3.3.  Naming Requirements

   One or more names MUST be assigned to all registered charsets.
   Multiple names for the same charset are permitted, but if multiple
   names are assigned a single primary name for the charset MUST be
   identified. All other names are considered to be aliases for the
   primary name and use of the primary name is preferred over use of any
   of the aliases.



Freed & Postel           Best Current Practice                  [Page 3]
^L
RFC 2278                  Charset Registration              January 1998


   Each assigned name MUST uniquely identify a single charset.  All
   charset names MUST be suitable for use as the value of a MIME content
   type charset parameter and hence MUST conform to MIME parameter value
   syntax.
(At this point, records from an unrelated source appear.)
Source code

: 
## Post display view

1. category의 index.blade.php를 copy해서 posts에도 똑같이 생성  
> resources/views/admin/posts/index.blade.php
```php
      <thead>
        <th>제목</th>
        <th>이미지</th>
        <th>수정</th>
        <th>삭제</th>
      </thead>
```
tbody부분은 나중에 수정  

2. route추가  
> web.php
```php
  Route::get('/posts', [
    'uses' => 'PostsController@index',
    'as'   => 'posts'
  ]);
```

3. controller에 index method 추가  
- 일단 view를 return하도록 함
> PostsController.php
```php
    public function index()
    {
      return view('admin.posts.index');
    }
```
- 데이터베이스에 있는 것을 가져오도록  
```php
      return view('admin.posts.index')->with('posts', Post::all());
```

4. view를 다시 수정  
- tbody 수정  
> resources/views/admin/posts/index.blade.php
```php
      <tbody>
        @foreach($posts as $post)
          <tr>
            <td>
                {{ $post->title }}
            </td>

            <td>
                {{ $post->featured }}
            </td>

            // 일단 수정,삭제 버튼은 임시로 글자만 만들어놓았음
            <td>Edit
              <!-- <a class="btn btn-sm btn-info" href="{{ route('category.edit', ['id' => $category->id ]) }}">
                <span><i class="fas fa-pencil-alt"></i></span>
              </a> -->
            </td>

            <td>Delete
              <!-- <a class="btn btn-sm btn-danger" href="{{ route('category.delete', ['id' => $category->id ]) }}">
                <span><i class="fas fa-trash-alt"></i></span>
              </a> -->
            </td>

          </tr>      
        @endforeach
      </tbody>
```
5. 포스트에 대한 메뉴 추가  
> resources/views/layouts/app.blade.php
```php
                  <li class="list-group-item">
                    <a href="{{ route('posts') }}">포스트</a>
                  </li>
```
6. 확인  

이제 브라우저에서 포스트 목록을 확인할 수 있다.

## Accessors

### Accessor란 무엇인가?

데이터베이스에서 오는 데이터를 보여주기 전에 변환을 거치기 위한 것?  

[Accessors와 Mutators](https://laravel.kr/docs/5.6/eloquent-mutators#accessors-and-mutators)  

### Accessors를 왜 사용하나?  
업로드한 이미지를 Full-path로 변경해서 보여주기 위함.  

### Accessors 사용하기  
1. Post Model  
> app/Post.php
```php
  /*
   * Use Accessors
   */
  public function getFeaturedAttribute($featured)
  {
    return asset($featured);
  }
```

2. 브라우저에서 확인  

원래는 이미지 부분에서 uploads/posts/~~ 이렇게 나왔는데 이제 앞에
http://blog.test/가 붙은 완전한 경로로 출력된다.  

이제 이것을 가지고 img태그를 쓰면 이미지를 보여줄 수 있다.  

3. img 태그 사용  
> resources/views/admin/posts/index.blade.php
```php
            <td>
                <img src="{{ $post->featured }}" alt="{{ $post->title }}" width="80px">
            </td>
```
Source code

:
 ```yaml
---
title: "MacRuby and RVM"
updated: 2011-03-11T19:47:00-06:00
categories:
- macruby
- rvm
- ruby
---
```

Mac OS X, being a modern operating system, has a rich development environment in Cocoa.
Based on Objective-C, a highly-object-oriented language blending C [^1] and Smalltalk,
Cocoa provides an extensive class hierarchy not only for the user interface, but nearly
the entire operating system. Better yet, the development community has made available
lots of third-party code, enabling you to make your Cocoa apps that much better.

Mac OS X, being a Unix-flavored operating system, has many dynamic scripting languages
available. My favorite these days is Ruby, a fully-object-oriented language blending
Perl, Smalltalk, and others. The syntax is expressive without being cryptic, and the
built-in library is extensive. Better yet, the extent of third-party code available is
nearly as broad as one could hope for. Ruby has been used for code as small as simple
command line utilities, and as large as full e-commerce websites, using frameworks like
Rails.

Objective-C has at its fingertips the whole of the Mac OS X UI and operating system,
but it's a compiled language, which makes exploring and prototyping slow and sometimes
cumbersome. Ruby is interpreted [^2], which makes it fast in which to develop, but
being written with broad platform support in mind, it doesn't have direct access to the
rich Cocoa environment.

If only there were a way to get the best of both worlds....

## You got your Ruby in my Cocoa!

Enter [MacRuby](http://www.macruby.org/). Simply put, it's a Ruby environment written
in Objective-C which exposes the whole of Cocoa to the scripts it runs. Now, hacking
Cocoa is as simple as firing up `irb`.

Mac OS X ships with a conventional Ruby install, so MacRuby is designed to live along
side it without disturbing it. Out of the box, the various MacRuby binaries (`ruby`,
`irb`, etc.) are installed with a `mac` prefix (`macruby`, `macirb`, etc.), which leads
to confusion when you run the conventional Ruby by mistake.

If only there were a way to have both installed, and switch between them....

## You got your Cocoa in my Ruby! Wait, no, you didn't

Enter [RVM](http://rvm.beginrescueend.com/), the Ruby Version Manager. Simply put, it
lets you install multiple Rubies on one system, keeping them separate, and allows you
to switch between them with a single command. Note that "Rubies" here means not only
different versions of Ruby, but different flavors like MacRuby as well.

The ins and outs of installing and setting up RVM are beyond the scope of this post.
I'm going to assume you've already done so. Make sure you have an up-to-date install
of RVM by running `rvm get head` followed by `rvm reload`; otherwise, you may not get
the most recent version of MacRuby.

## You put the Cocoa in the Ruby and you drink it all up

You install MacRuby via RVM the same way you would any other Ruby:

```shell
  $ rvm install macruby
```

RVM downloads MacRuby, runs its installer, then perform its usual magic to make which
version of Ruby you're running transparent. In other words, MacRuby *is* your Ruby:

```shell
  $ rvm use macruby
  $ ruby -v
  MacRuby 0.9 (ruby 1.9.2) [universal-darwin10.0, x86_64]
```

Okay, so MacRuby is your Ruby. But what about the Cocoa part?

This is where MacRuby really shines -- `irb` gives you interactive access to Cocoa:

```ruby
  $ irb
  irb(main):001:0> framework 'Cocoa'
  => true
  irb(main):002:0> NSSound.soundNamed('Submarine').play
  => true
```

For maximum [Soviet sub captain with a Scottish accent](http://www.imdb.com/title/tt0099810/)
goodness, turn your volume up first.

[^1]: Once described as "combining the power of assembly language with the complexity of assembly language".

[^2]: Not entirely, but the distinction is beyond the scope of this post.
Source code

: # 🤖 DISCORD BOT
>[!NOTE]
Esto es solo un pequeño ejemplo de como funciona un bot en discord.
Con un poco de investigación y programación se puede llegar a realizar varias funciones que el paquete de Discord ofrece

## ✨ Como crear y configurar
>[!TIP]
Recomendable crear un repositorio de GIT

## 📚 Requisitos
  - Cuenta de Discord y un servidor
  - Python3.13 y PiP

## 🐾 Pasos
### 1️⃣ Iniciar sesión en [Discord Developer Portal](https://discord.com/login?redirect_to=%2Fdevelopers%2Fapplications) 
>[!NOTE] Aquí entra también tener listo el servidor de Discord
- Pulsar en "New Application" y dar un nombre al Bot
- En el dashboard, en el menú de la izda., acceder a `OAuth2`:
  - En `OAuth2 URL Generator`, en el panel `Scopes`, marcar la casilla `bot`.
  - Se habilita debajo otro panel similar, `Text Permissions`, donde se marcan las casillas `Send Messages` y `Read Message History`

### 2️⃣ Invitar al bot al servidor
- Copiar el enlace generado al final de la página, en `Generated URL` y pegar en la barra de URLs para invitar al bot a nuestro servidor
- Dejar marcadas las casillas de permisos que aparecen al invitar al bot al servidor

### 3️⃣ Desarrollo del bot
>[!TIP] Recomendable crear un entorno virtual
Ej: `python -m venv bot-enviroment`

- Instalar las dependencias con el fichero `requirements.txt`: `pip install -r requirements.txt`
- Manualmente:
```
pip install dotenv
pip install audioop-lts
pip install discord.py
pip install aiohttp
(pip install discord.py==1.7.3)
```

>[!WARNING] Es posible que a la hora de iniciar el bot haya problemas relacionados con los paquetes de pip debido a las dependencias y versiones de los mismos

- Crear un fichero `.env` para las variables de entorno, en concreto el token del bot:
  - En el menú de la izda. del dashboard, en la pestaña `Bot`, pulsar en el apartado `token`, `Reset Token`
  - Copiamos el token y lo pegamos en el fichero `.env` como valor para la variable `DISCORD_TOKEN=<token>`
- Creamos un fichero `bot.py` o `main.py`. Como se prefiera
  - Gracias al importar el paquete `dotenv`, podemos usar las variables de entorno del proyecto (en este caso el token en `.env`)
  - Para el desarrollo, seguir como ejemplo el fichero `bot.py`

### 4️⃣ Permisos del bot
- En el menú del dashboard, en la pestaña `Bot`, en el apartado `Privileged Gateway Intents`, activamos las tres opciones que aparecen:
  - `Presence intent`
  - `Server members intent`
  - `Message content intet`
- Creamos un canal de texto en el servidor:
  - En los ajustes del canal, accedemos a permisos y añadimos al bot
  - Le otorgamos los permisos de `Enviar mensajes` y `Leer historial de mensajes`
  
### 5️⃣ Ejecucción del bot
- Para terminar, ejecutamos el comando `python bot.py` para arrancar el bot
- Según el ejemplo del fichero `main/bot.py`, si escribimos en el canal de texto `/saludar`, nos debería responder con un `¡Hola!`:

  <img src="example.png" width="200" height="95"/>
This applies even if the specific charset being registered is
   not suitable for use with the "text" media type.

   Finally, charsets being registered for use with the "text" media type
   MUST have a primary name that conforms to the more restrictive syntax
   of the charset field in MIME encoded-words [RFC-2047, RFC-2184] and
   MIME extended parameter values [RFC-2184]. A combined ABNF definition
   for such names is as follows:

   mime-charset = 1*<Any CHAR except SPACE, CTLs, and cspecials>

   cspecials    = "(" / ")" / "<" / ">" / "@" / "," / ";" / ":" / "
                  <"> / "/" / "[" / "]" / "?" / "." / "=" / "*"

   CHAR         =  <any ASCII character>        ; (  0-177,  0.-127.)
   SPACE        =  <ASCII SP, space>            ; (     40,      32.)
   CTL          =  <any ASCII control           ; (  0- 37,  0.- 31.)
                    character and DEL>          ; (    177,     127.)

3.4.  Functionality Requirement

   Charsets must function as actual charsets: Registration of things
   that are better thought of as a transfer encoding, as a media type,
   or as a collection of separate entities of another type, is not
   allowed.  For example, although HTML could theoretically be thought
   of as a charset, it is really better thought of as a media type and
   as such it cannot be registered as a charset.

3.5.  Usage and Implementation Requirements

   Use of a large number of charsets in a given protocol may hamper
   interoperability. However, the use of a large number of undocumented
   and/or unlabelled charsets hampers interoperability even more.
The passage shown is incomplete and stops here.